Waiting 30, 60 or even 90 days for customers to pay can put enormous strain on your cash flow — particularly if you’re growing quickly. Invoice financing is one solution. Here’s how it works and whether it’s right for your business.
What Is Invoice Financing?
Invoice financing allows you to borrow money against the value of your outstanding invoices. Rather than waiting for customers to pay, you receive an advance — typically 70–90% of the invoice value — within 24–48 hours. When the customer pays, you receive the balance minus the lender’s fees.
💡 Key takeaway
Invoice financing converts unpaid invoices into immediate cash — useful for growing businesses where waiting 60–90 days kills cash flow.

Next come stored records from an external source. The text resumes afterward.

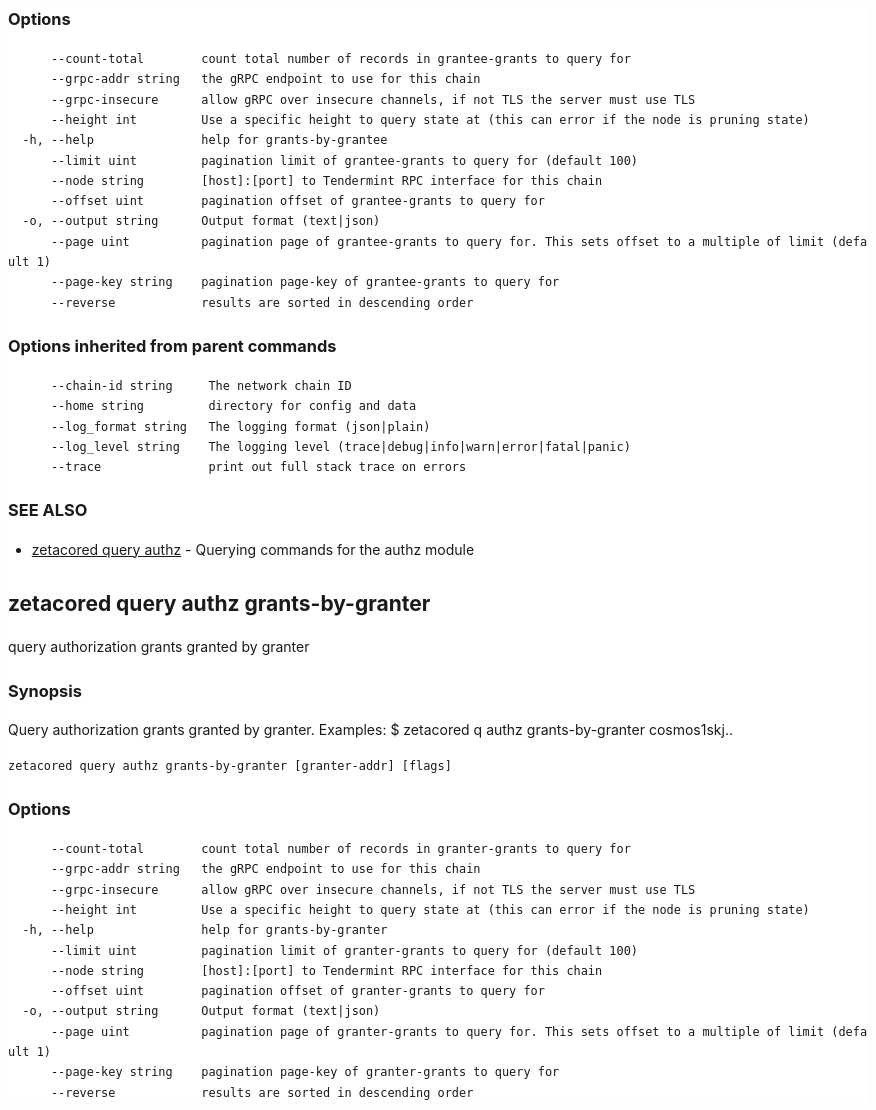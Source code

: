 ### Options

```
      --count-total        count total number of records in grantee-grants to query for
      --grpc-addr string   the gRPC endpoint to use for this chain
      --grpc-insecure      allow gRPC over insecure channels, if not TLS the server must use TLS
      --height int         Use a specific height to query state at (this can error if the node is pruning state)
  -h, --help               help for grants-by-grantee
      --limit uint         pagination limit of grantee-grants to query for (default 100)
      --node string        [host]:[port] to Tendermint RPC interface for this chain 
      --offset uint        pagination offset of grantee-grants to query for
  -o, --output string      Output format (text|json) 
      --page uint          pagination page of grantee-grants to query for. This sets offset to a multiple of limit (default 1)
      --page-key string    pagination page-key of grantee-grants to query for
      --reverse            results are sorted in descending order
```

### Options inherited from parent commands

```
      --chain-id string     The network chain ID
      --home string         directory for config and data 
      --log_format string   The logging format (json|plain) 
      --log_level string    The logging level (trace|debug|info|warn|error|fatal|panic) 
      --trace               print out full stack trace on errors
```

### SEE ALSO

* [zetacored query authz](#zetacored-query-authz)	 - Querying commands for the authz module

## zetacored query authz grants-by-granter

query authorization grants granted by granter

### Synopsis

Query authorization grants granted by granter.
Examples:
$ zetacored q authz grants-by-granter cosmos1skj..

```
zetacored query authz grants-by-granter [granter-addr] [flags]
```

### Options

```
      --count-total        count total number of records in granter-grants to query for
      --grpc-addr string   the gRPC endpoint to use for this chain
      --grpc-insecure      allow gRPC over insecure channels, if not TLS the server must use TLS
      --height int         Use a specific height to query state at (this can error if the node is pruning state)
  -h, --help               help for grants-by-granter
      --limit uint         pagination limit of granter-grants to query for (default 100)
      --node string        [host]:[port] to Tendermint RPC interface for this chain 
      --offset uint        pagination offset of granter-grants to query for
  -o, --output string      Output format (text|json) 
      --page uint          pagination page of granter-grants to query for. This sets offset to a multiple of limit (default 1)
      --page-key string    pagination page-key of granter-grants to query for
      --reverse            results are sorted in descending order
```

Invoice Factoring vs Invoice Discounting
Invoice factoring: the finance company manages your credit control and collects payment from your customers directly. Your customers know a third party is involved. Invoice discounting: you retain control of credit control and collections. Your customers don’t know about the arrangement — often preferred by established businesses.
The Costs
Invoice financing fees typically include a service charge (0.5–3% of invoice value) and a discount charge (interest on the amount advanced). Total costs vary widely depending on the provider, your invoice values, customer credit quality and the finance product.
When Does It Make Sense?
Invoice financing works well for businesses with long payment terms (60+ days), strong margins, reliable customers and growth funding needs. It’s less suitable for businesses with small invoice values, high bad debt rates or where customer relationships might be affected.
Alternatives to Consider
Before choosing invoice financing, consider: shortening your payment terms, charging interest on late payments, requiring deposits, improving credit control processes, or an overdraft facility. Your bookkeeper can help you analyse which option best fits your situation.
Frequently Asked Questions
Does invoice financing affect my customer relationships?
Invoice discounting is confidential — customers don’t know about it. Invoice factoring is disclosed. For most businesses, customers are unaffected by the arrangement.
Is invoice financing expensive?
Costs vary. Compare total fees carefully. For businesses with strong margins and long payment cycles, the cost can be offset by the improved cash flow and growth it enables.
Can any business use invoice financing?
Most B2B businesses can access invoice financing. Lenders typically require minimum monthly invoice volumes and creditworthy customers.